→ **Exercise requirements**:
Your task is to restate every entry below word for word and omit the images.
** Records supplied follows **
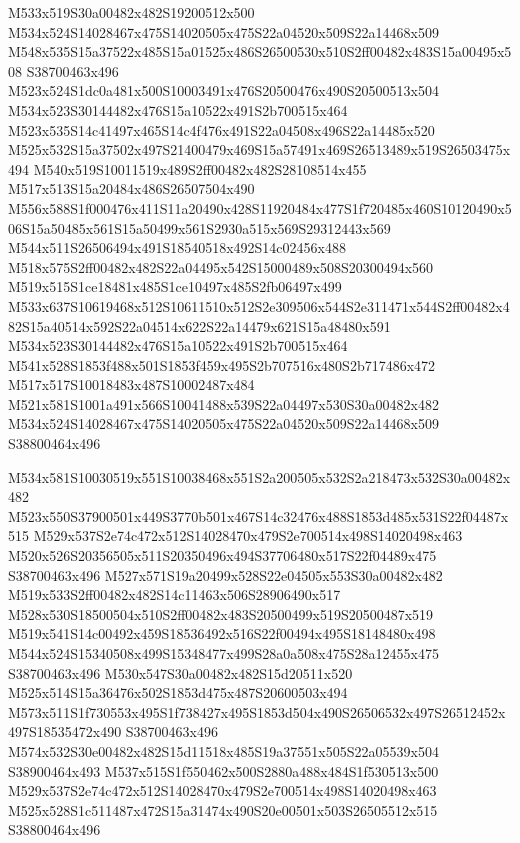 \documentclass{article}
\begin{document}
\begin{multicols}{2}
M533x519S30a00482x482S19200512x500 M534x524S14028467x475S14020505x475S22a04520x509S22a14468x509 M548x535S15a37522x485S15a01525x486S26500530x510S2ff00482x483S15a00495x508 S38700463x496 M523x524S1dc0a481x500S10003491x476S20500476x490S20500513x504 M534x523S30144482x476S15a10522x491S2b700515x464 M523x535S14c41497x465S14c4f476x491S22a04508x496S22a14485x520 M525x532S15a37502x497S21400479x469S15a57491x469S26513489x519S26503475x494 M540x519S10011519x489S2ff00482x482S28108514x455 M517x513S15a20484x486S26507504x490 M556x588S1f000476x411S11a20490x428S11920484x477S1f720485x460S10120490x506S15a50485x561S15a50499x561S2930a515x569S29312443x569 M544x511S26506494x491S18540518x492S14c02456x488 M518x575S2ff00482x482S22a04495x542S15000489x508S20300494x560 M519x515S1ce18481x485S1ce10497x485S2fb06497x499 M533x637S10619468x512S10611510x512S2e309506x544S2e311471x544S2ff00482x482S15a40514x592S22a04514x622S22a14479x621S15a48480x591 M534x523S30144482x476S15a10522x491S2b700515x464 M541x528S1853f488x501S1853f459x495S2b707516x480S2b717486x472 M517x517S10018483x487S10002487x484 M521x581S1001a491x566S10041488x539S22a04497x530S30a00482x482 M534x524S14028467x475S14020505x475S22a04520x509S22a14468x509 S38800464x496

M534x581S10030519x551S10038468x551S2a200505x532S2a218473x532S30a00482x482 M523x550S37900501x449S3770b501x467S14c32476x488S1853d485x531S22f04487x515 M529x537S2e74c472x512S14028470x479S2e700514x498S14020498x463 M520x526S20356505x511S20350496x494S37706480x517S22f04489x475 S38700463x496 M527x571S19a20499x528S22e04505x553S30a00482x482 M519x533S2ff00482x482S14c11463x506S28906490x517 M528x530S18500504x510S2ff00482x483S20500499x519S20500487x519 M519x541S14c00492x459S18536492x516S22f00494x495S18148480x498 M544x524S15340508x499S15348477x499S28a0a508x475S28a12455x475 S38700463x496 M530x547S30a00482x482S15d20511x520 M525x514S15a36476x502S1853d475x487S20600503x494 M573x511S1f730553x495S1f738427x495S1853d504x490S26506532x497S26512452x497S18535472x490 S38700463x496 M574x532S30e00482x482S15d11518x485S19a37551x505S22a05539x504 S38900464x493 M537x515S1f550462x500S2880a488x484S1f530513x500 M529x537S2e74c472x512S14028470x479S2e700514x498S14020498x463 M525x528S1c511487x472S15a31474x490S20e00501x503S26505512x515 S38800464x496


\end{multicols}
\end{document}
** End of Records supplied **
→ **Written solution**:
 \documentclass{article}
\begin{document}
\begin{multicols}{2}
M533x519S30a00482x482S19200512x500 M534x524S14028467x475S14020505x475S22a04520x509S22a14468x509 M548x535S15a37522x485S15a01525x486S26500530x510S2ff00482x483S15a00495x508 S38700463x496 M523x524S1dc0a481x500S10003491x476S20500476x490S20500513x504 M534x523S30144482x476S15a10522x491S2b700515x464 M523x535S14c41497x465S14c4f476x491S22a04508x496S22a14485x520 M525x532S15a37502x497S21400479x469S15a57491x469S26513489x519S26503475x494 M540x519S10011519x489S2ff00482x482S28108514x455 M517x513S15a20484x486S26507504x490 M556x588S1f000476x411S11a20490x428S11920484x477S1f720485x460S10120490x506S15a50485x561S15a50499x561S2930a515x569S29312443x569 M544x511S26506494x491S18540518x492S14c02456x488 M518x575S2ff00482x482S22a04495x542S15000489x508S20300494x560 M519x515S1ce18481x485S1ce10497x485S2fb06497x499 M533x637S10619468x512S10611510x512S2e309506x544S2e311471x544S2ff00482x482S15a40514x592S22a04514x622S22a14479x621S15a48480x591 M534x523S30144482x476S15a10522x491S2b700515x464 M541x528S1853f488x501S1853f459x495S2b707516x480S2b717486x472 M517x517S10018483x487S10002487x484 M521x581S1001a491x566S10041488x539S22a04497x530S30a00482x482 M534x524S14028467x475S14020505x475S22a04520x509S22a14468x509 S38800464x496

M534x581S10030519x551S10038468x551S2a200505x532S2a218473x532S30a00482x482 M523x550S37900501x449S3770b501x467S14c32476x488S1853d485x531S22f04487x515 M529x537S2e74c472x512S14028470x479S2e700514x498S14020498x463 M520x526S20356505x511S20350496x494S37706480x517S22f04489x475 S38700463x496 M527x571S19a20499x528S22e04505x553S30a00482x482 M519x533S2ff00482x482S14c11463x506S28906490x517 M528x530S18500504x510S2ff00482x483S20500499x519S20500487x519 M519x541S14c00492x459S18536492x516S22f00494x495S18148480x498 M544x524S15340508x499S15348477x499S28a0a508x475S28a12455x475 S38700463x496 M530x547S30a00482x482S15d20511x520 M525x514S15a36476x502S1853d475x487S20600503x494 M573x511S1f730553x495S1f738427x495S1853d504x490S26506532x497S26512452x497S18535472x490 S38700463x496 M574x532S30e00482x482S15d11518x485S19a37551x505S22a05539x504 S38900464x493 M537x515S1f550462x500S2880a488x484S1f530513x500 M529x537S2e74c472x512S14028470x479S2e700514x498S14020498x463 M525x528S1c511487x472S15a31474x490S20e00501x503S26505512x515 S38800464x496


\end{multicols}
\end{document}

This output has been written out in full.